**THE DATA**
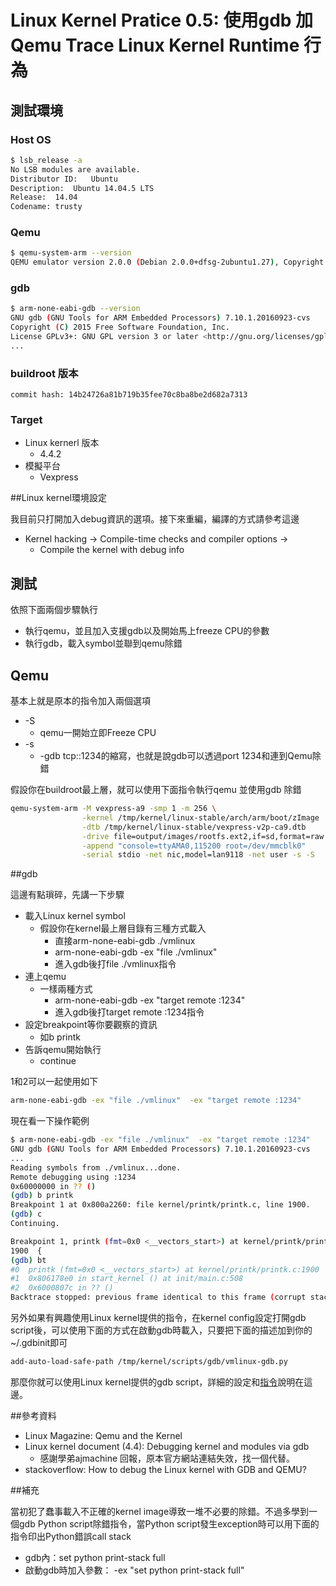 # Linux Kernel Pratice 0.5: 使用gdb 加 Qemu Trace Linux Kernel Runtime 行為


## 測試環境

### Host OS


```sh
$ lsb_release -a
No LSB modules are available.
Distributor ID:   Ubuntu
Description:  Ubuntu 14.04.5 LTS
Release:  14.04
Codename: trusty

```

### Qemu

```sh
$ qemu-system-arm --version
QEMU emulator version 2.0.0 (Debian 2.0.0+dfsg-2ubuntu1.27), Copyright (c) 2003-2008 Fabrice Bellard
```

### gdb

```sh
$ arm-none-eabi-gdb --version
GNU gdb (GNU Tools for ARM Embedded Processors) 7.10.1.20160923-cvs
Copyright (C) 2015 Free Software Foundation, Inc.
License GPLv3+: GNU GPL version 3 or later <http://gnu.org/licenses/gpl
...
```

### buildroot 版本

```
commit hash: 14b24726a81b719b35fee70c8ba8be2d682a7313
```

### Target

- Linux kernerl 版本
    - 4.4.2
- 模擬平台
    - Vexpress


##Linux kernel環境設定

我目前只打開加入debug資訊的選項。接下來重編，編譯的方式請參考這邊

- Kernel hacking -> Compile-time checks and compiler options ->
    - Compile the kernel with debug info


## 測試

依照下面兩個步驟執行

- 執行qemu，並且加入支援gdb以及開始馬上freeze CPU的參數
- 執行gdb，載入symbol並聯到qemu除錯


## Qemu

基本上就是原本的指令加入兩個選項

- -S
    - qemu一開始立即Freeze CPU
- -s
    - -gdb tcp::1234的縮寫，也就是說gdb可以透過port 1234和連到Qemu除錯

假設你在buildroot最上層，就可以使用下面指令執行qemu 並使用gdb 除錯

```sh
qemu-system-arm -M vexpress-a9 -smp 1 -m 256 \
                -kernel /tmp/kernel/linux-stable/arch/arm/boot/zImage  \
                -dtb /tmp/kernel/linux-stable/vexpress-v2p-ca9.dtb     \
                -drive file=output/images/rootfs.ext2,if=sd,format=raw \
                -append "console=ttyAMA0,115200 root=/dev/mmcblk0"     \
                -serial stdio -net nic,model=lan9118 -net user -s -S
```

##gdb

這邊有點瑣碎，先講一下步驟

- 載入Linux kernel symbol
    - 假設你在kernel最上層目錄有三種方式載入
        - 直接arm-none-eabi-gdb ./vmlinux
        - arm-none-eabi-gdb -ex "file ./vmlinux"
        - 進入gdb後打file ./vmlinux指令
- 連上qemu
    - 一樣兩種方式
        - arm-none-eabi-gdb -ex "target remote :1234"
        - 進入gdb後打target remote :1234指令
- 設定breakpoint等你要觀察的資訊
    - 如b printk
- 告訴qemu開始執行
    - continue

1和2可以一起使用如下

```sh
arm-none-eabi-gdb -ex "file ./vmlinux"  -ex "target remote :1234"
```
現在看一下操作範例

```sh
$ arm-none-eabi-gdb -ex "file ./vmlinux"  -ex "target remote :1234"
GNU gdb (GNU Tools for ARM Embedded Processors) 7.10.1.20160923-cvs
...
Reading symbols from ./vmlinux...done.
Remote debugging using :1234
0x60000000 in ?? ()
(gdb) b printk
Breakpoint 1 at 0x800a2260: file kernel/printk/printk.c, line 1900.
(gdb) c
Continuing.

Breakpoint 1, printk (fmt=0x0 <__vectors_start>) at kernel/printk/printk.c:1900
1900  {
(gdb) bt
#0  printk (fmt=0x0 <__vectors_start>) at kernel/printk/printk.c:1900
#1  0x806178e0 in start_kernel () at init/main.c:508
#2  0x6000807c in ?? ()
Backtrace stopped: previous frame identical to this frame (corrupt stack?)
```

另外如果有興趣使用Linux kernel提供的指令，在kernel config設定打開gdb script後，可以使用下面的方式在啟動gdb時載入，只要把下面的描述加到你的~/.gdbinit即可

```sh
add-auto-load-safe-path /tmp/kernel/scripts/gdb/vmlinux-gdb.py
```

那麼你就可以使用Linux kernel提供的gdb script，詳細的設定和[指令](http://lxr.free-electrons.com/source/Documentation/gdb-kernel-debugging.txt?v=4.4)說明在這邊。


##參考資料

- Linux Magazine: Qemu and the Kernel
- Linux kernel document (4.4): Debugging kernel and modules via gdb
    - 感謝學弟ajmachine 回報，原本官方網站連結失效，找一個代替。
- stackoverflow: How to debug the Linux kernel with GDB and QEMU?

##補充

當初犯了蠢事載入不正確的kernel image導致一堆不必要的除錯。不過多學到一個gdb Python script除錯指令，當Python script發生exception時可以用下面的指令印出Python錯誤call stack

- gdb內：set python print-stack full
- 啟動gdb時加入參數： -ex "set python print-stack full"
---
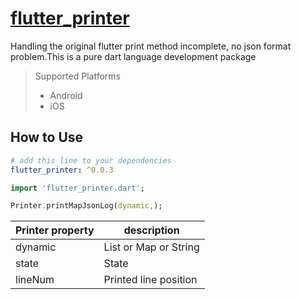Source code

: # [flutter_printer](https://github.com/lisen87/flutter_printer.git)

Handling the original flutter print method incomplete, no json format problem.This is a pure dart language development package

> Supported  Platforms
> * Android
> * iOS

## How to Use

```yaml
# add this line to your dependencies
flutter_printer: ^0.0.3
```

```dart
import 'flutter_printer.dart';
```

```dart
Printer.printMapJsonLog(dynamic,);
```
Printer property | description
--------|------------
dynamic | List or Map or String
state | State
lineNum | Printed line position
---
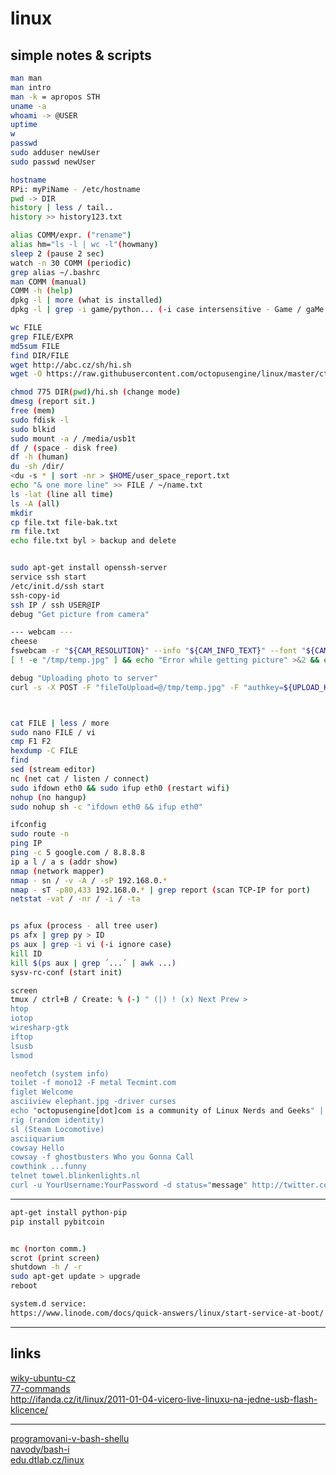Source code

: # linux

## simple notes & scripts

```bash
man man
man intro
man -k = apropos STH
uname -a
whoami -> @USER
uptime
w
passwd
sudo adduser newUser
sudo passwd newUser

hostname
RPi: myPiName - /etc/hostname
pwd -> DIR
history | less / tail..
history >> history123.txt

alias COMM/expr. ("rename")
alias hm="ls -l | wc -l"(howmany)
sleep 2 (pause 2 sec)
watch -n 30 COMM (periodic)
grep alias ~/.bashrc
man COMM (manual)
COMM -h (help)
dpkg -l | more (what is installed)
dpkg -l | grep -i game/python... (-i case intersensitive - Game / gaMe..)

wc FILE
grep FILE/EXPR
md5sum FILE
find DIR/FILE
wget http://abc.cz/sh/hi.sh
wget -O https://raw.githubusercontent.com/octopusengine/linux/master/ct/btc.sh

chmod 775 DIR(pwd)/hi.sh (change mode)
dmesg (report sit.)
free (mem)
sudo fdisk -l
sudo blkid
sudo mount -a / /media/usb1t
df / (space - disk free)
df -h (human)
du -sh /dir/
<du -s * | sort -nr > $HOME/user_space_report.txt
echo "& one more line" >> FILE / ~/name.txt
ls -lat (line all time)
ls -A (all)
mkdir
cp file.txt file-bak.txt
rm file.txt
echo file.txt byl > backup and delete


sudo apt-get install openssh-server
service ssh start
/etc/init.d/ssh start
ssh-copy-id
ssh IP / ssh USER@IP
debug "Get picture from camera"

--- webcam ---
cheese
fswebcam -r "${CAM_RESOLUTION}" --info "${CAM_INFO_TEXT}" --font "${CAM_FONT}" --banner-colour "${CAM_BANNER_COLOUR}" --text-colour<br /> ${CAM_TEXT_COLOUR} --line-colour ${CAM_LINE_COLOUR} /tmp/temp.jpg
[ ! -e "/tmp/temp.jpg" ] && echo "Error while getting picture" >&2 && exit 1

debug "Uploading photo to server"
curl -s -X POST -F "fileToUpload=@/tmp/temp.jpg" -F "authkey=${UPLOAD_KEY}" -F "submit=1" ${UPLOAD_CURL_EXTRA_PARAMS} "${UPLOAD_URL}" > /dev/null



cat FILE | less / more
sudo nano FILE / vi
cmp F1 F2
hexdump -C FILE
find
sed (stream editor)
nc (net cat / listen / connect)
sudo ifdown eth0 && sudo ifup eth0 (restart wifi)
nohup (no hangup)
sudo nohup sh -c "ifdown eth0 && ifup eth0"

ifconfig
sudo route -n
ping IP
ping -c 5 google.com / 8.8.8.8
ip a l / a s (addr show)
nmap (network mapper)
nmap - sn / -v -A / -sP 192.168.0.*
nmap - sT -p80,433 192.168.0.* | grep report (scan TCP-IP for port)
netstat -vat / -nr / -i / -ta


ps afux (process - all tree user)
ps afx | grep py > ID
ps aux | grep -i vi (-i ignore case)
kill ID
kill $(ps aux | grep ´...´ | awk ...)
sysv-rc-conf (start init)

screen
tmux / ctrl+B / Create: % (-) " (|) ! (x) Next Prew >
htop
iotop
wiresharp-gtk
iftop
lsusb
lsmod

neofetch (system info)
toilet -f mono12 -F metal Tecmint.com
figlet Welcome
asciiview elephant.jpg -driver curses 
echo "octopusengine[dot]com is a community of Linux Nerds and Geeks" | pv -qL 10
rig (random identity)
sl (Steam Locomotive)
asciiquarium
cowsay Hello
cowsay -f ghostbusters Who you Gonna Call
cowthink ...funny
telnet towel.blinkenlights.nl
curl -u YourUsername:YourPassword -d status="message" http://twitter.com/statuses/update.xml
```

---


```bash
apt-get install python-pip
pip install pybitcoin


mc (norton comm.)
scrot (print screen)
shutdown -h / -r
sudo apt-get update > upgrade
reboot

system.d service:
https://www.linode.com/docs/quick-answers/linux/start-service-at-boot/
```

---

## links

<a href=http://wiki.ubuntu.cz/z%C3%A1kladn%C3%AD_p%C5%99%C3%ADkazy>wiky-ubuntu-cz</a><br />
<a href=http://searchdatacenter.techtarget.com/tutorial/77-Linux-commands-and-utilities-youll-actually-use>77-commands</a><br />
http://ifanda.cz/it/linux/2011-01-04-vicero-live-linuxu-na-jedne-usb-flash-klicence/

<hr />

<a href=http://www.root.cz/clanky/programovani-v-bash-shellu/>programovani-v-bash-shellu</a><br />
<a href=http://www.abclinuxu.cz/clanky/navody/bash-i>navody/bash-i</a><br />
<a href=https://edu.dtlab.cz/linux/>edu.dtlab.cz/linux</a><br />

**YOUR ASSIGNMENT**
Search the entries for the string "nmap" and copy each line where it occurs.

**RESPONSE TO THE TASK**
nmap (network mapper)
nmap - sn / -v -A / -sP 192.168.0.*
nmap - sT -p80,433 192.168.0.* | grep report (scan TCP-IP for port)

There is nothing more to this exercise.